Rilievo deontologico alludere a sfiducia nella magistratura

"La violazione dell'art. 53 cdf, che impone al professionista di mantenere con il giudice un rapporto improntato alla dignità ed al rispetto della persona del giudicante e del suo operato, si configura anche nell'utilizzo di espressioni sconvenienti in quanto dirette consapevolmente ad insinuare nei confronti del magistrato il sospetto di illiceità ovvero la violazione del dovere di imparzialità nell'esercizio delle funzioni. La tutela del diritto di difesa critica, il cui esercizio non può travalicare i limiti della correttezza e del rispetto della funzione, non può tradursi, ai fini dell'applicazione della relativa "scriminante", in una facoltà di offendere, dovendo in tutti gli atti ed in tutte le condotte processuali rispettarsi il dovere di correttezza, anche attraverso le forme espressive utilizzate". Questo quanto affermato dal Consiglio Nazionale Forense nella sentenza n. 57/2023 (sotto allegata).

Nella vicenda, l'avvocato aveva richiesto l'anticipazione di una udienza chiosando l'istanza con la frase "Si confida nella Giustizia (se ne esiste ancora un barlume!)". Veniva sanzionato dal CDD con la sospensione dall'esercizio della professione per la durata di due mesi, per cui ricorreva al CNF.

Il Consiglio ritiene, in particolare nelle espressioni usate dal professionista, evidente la violazione dell'art. 19 del NCDF secondo cui "L'avvocato deve mantenere nei confronti dei colleghi e delle Istituzioni forensi un comportamento ispirato a correttezza e lealtà". Difatti, afferma, "il diritto di critica nei confronti di qualsiasi provvedimento giudiziario costituisce facoltà inalienabile del difensore, ma tale diritto deve essere sempre esercitato nei limiti del rispetto della funzione giudicante, riconosciuta dall'ordinamento con norme di rango costituzionale nell'interesse pubblico, con pari dignità rispetto alla funzione della difesa. Anzi, proprio la giusta pretesa di vedere riconosciuta a tutti i livelli una pari dignità dell'avvocato rispetto al magistrato impone, nei reciproci rapporti, un approccio improntato sempre allo stile e al decoro, oltre che, ove possibile, all'eleganza, mai al linguaggio offensivo o anche al mero dileggio". E, d'altronde, prosegue il CNF, "La libertà di manifestare la propria opinione critica sulle Istituzioni forensi trova un limite invalicabile nei doveri di lealtà, correttezza e rispetto nei confronti dell'Ordine Forense e dell'Avvocatura in generale.

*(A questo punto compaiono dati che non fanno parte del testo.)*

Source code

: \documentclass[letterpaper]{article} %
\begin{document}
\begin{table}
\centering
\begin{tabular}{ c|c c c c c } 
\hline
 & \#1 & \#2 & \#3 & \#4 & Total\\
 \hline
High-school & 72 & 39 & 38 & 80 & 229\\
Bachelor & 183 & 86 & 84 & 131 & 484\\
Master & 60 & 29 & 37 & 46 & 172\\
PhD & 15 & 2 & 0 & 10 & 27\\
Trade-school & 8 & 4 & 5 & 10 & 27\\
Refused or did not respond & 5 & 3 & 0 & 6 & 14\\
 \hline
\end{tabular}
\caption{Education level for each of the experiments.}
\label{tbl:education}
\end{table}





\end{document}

Integra, pertanto, violazione deontologica la diffusione sui social network di un pensiero critico che trasmodi e si manifesti con espressioni deplorevoli o con accostamenti che rechino disonore all'Avvocatura e alle Istituzioni forensi in generale". Per il Consiglio, sussiste anche "la violazione del divietò di uso di uso di espressioni offensive o sconvenienti di cui all'art 52 n. 1 del NCDF poiché l'espressione oggettivamente offensiva riveste rilievo deontologico 'di per sé', cioè a prescindere dalla veridicità dei fatti che hanno dato luogo alla presentazione dell'esposto". Infine, "appare violata anche la regola deontologica di cui all'art 53 c.1, dato che le espressioni usate dall'avvocato sono oggettivamente irrispettose ed anche la, asserita, pacchiana erroneità di un provvedimento giurisdizionale non è sufficiente a derogare al divieto di usare espressioni sconvenienti ed offensive in sede di sua critica o gravame".

Per cui il ricorso è rigettato, ma il CNF, alla luce di una valutazione complessiva dei fatti, ritiene congruo comminare la sanzione disciplinare della censura.